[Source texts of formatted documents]
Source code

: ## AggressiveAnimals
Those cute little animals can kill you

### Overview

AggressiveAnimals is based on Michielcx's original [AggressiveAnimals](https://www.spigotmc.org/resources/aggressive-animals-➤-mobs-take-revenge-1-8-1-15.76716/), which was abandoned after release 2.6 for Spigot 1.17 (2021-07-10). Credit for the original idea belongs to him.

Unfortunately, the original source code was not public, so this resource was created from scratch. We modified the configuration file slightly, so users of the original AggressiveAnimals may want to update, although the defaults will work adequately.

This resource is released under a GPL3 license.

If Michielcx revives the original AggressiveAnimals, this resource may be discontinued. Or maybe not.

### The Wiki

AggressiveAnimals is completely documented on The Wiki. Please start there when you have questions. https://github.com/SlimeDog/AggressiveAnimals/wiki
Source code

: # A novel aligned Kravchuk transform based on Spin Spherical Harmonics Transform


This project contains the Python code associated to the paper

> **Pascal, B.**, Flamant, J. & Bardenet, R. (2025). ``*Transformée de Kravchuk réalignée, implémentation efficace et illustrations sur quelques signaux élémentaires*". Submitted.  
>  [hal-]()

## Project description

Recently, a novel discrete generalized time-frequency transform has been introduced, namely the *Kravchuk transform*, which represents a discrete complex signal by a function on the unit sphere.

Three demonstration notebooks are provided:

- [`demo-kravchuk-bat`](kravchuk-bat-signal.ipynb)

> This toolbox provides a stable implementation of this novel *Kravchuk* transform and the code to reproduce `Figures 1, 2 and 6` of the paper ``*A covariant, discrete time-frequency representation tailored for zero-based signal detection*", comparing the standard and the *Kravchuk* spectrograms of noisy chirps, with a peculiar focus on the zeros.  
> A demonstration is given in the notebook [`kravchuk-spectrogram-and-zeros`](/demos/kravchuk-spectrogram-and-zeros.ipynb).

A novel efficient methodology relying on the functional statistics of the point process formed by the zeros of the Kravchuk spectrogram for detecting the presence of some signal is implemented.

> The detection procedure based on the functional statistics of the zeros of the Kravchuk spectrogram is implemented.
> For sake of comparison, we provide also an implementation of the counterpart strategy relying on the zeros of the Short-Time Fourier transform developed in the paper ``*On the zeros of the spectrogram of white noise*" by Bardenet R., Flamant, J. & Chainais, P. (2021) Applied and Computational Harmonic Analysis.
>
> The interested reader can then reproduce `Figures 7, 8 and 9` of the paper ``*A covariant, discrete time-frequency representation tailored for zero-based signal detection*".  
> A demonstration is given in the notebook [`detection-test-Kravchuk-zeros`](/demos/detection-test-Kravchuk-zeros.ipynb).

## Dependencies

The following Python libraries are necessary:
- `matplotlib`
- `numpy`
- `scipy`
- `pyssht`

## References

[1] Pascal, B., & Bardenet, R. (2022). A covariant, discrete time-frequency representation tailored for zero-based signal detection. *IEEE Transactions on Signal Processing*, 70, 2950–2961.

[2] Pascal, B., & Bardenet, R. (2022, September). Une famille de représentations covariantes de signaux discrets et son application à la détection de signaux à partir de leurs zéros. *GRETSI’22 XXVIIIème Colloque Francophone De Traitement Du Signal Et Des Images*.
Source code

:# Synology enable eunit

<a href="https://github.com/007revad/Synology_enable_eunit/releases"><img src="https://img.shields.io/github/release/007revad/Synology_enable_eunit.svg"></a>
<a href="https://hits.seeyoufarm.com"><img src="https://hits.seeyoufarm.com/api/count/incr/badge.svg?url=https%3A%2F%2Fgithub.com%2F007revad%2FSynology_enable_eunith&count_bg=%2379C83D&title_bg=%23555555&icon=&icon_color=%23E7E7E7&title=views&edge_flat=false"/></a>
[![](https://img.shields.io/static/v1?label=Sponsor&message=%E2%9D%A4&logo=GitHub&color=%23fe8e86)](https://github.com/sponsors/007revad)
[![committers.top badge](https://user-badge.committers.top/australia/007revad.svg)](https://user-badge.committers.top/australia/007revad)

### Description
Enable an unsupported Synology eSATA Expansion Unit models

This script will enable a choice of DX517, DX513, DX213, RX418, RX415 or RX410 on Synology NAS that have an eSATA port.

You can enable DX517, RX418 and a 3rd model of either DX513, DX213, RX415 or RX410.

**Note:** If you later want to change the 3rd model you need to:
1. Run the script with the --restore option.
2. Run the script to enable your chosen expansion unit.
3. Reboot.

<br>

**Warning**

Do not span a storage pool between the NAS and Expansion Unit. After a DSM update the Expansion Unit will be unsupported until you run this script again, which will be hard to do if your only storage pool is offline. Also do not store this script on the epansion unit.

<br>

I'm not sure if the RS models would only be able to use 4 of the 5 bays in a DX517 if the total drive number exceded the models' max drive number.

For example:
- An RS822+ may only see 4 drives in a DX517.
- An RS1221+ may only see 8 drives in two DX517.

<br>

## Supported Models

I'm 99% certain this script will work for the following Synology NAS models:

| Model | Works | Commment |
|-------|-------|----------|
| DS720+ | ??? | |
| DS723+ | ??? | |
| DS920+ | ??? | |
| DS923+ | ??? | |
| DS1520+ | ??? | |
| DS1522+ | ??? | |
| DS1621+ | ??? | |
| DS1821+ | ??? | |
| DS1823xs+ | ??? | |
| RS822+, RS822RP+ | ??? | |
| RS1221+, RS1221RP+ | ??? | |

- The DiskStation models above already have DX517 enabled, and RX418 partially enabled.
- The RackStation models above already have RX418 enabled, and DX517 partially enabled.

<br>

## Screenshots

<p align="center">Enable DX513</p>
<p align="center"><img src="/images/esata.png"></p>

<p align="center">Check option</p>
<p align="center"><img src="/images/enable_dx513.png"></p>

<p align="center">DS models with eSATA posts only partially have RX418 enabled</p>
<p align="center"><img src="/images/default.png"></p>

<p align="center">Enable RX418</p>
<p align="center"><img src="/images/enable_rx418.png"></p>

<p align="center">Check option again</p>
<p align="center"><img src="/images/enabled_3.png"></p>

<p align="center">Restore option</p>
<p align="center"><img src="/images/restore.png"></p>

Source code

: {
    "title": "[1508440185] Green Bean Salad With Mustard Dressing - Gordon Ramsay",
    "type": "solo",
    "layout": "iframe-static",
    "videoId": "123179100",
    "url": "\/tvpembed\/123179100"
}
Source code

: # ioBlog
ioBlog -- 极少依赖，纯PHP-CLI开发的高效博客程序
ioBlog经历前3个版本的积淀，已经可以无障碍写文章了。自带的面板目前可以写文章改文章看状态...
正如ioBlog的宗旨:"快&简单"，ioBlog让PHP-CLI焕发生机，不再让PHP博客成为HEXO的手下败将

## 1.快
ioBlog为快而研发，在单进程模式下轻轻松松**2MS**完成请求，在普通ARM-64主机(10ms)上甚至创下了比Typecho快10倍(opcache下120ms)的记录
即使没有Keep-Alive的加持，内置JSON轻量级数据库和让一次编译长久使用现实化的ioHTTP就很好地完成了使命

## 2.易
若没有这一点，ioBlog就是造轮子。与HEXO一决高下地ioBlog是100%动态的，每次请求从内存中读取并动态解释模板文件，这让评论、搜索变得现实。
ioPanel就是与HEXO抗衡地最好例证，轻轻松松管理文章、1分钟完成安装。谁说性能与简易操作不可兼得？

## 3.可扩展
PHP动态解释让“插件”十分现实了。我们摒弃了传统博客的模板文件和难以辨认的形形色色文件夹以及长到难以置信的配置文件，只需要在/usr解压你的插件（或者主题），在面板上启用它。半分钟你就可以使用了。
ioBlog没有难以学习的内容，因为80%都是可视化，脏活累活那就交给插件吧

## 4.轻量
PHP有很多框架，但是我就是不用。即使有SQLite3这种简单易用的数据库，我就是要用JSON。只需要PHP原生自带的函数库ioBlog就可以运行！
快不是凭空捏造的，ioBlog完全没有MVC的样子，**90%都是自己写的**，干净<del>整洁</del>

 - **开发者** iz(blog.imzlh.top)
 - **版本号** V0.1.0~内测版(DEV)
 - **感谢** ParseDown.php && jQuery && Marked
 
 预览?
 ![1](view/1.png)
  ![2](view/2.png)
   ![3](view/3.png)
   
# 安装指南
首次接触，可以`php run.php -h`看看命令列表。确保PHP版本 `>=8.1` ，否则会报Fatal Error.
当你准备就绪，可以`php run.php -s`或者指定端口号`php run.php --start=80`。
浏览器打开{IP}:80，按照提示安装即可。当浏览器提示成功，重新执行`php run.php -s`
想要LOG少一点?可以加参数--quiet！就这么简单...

## Exercise:
Throughout the data above, report every line that contains the string "Bardenet".

## Solution to this problem:
> **Pascal, B.**, Flamant, J. & Bardenet, R. (2025). ``*Transformée de Kravchuk réalignée, implémentation efficace et illustrations sur quelques signaux élémentaires*". Submitted.  
> For sake of comparison, we provide also an implementation of the counterpart strategy relying on the zeros of the Short-Time Fourier transform developed in the paper ``*On the zeros of the spectrogram of white noise*" by Bardenet R., Flamant, J. & Chainais, P. (2021) Applied and Computational Harmonic Analysis.
[1] Pascal, B., & Bardenet, R. (2022). A covariant, discrete time-frequency representation tailored for zero-based signal detection. *IEEE Transactions on Signal Processing*, 70, 2950–2961.
[2] Pascal, B., & Bardenet, R. (2022, September). Une famille de représentations covariantes de signaux discrets et son application à la détection de signaux à partir de leurs zéros. *GRETSI’22 XXVIIIème Colloque Francophone De Traitement Du Signal Et Des Images*.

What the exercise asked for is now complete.